We calculate the Euclidean distance measure provided in Supplementary Section S2 as M(α2FL(ω), α2FR(ω)) = 0.0099. The high similarity raises the question whether \({\alpha }^{2}{F}_{{\rm{IL}}}^{{\rm{true}}}(\omega )\) and \({\alpha }^{2}{F}_{{\rm{IR}}}^{{\rm{true}}}(\omega )\) should be identical. The Fermi surface of the TiO2-termination suggests that the band structure still has the C4-symmetry obtained by terminating tetragonal SrTiO3 along the [001]-direction. However, previously measured spin components for the dxy-derived bands find a small difference in the z-component134, potentially affecting the spin dependence of the Eliashberg function135. Future first-principles calculations and experiments on the Eliashberg functions and the spin texture of the 2DEL on SrTiO3 might elucidate if the underlying quantities are identical indeed.

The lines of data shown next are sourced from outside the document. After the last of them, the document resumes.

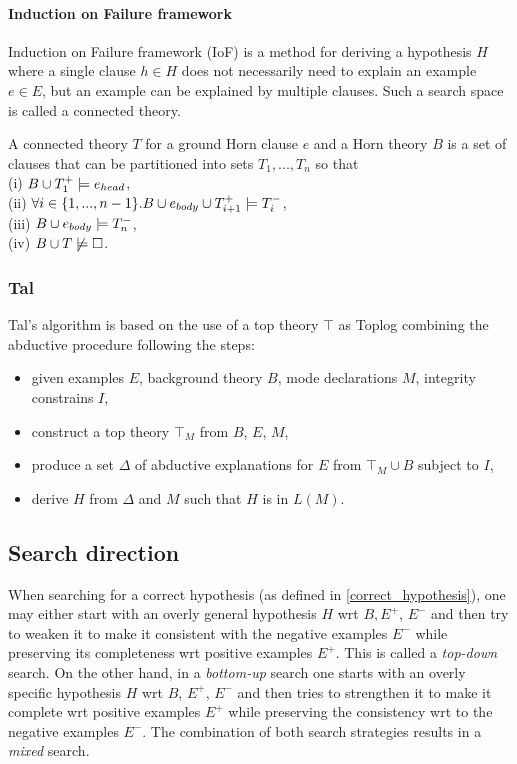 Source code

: \paragraph{Induction on Failure framework\cite{kimber2012learning}}
Induction on Failure framework (IoF) is a method for deriving a hypothesis $H$ where a single clause $h \in H$ does not necessarily need to explain an example $e \in E$, but an example can be explained by multiple clauses. Such a search space is called a connected theory.
\begin{defn}
A connected theory $T$ for a ground Horn clause $e$ and a Horn theory $B$ is a set of clauses that can be partitioned into sets $T_1, ..., T_n$ so that\\
(i) $B \cup T_1^+ \models e_{head}$,\\
(ii) $\forall i \in \{1, ..., n-1\}. B \cup e_{body} \cup T_{i+1}^+ \models T_i^-$,\\
(iii) $B \cup e_{body} \models T_n^-$,\\
(iv) $B \cup T \not\models \square$.
\end{defn}

\subsubsection{Tal\cite{corapi2011nonmonotonic}}
Tal's algorithm is based on the use of a top theory $\top$ as Toplog combining the abductive procedure following the steps:
\begin{itemize}
\item given examples $E$, background theory $B$, mode declarations $M$, integrity constrains $I$,
\item construct a top theory $\top_M$ from $B$, $E$, $M$,
\item produce a set $\Delta$ of abductive explanations for $E$ from $\top_M \cup B$ subject to $I$,
\item derive $H$ from $\Delta$ and $M$ such that $H$ is in $L(M)$.
\end{itemize}

\subsection{Search direction\cite{nienhuys1997foundations}}
When searching for a correct hypothesis (as defined in \ref{correct_hypothesis}), one may either start with an overly general hypothesis $H$ wrt $B, E^+$, $E^-$ and then try to weaken it to make it consistent with the negative examples $E^-$ while preserving its completeness wrt positive examples $E^+$. This is called a \emph{top-down} search.
On the other hand, in a \emph{bottom-up} search one starts with an overly specific hypothesis $H$ wrt $B$, $E^+$, $E^-$ and then tries to strengthen it to make it complete wrt positive examples $E^+$ while preserving the consistency wrt to the negative examples $E^-$.
The combination of both search strategies results in a \emph{mixed} search.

Finally, we investigate the effect of the PMEs by comparing the self-energies after the optimization loop for the xARPES approach for the outer right (OR) branch versus omitting the PMEs (NM for “no MEC”) during the MDC fitting. We choose the OR branch as \(-{\widetilde{\Sigma}}_{{\rm{I}}{\rm{L}}}^{{\rm{p}}{\rm{h}},{\rm{N}}{\rm{M}}{{{\prime\prime} }}}(E)\) and \(-{\widetilde{\Sigma}}_{{\rm{I}}{\rm{R}}}^{{\rm{p}}{\rm{h}},{\rm{N}}{\rm{M}}{\prime\prime}}(E)\) contain negative values after running the optimization loop, which is unphysical. Figure 5c shows the self-energies and reconstructions with and without the MEC, with \({\Sigma }_{{\rm{OR}}}^{{\rm{NM}}}(E)\) being approximately twice as large as ΣOR(E), primarily because the optimization loop assigns a small \({m}_{{\rm{OR}}}^{{\rm{b,NM}}}=0.46\) me versus \({m}_{{\rm{OR}}}^{{\rm{b}}}=0.59\) me for a good simultaneous fitting of \({\Sigma }_{{\rm{OR}}}^{{{\rm{NM}}}^{{\prime} }}(E)\) and \(-{\Sigma }_{{\rm{OR}}}^{{{\rm{NM}}}^{{\prime\prime} }}(E)\) (compare Eqs. (9)–(10)). By contrast, \({\Sigma }_{{\rm{OR}}}^{{\prime} }(E)\) and \(-{\Sigma }_{{\rm{OR}}}^{{\prime\prime} }(E)\) from the fit with the MEC agree well with the respective data \({\widetilde{\Sigma}}_{{\rm{O}}{\rm{R}}}^{{{{\prime}}}}(E)\) and \(-{\widetilde{\Sigma}}_{{\rm{O}}{\rm{R}}}^{{{{\prime\prime} }}}(E)\), and closely resemble those of ref. 58. In agreement with ref. 58, we also obtain \({\lambda }_{{\rm{OR}}}^{{\rm{el}}}=0={\lambda }_{{\rm{OR}}}^{{\rm{el,NM}}}\). Finding that Σ(E) can be over twice as large when neglecting the MEC, we conclude that the MEC can be essential for reducing bias in extracted quantities.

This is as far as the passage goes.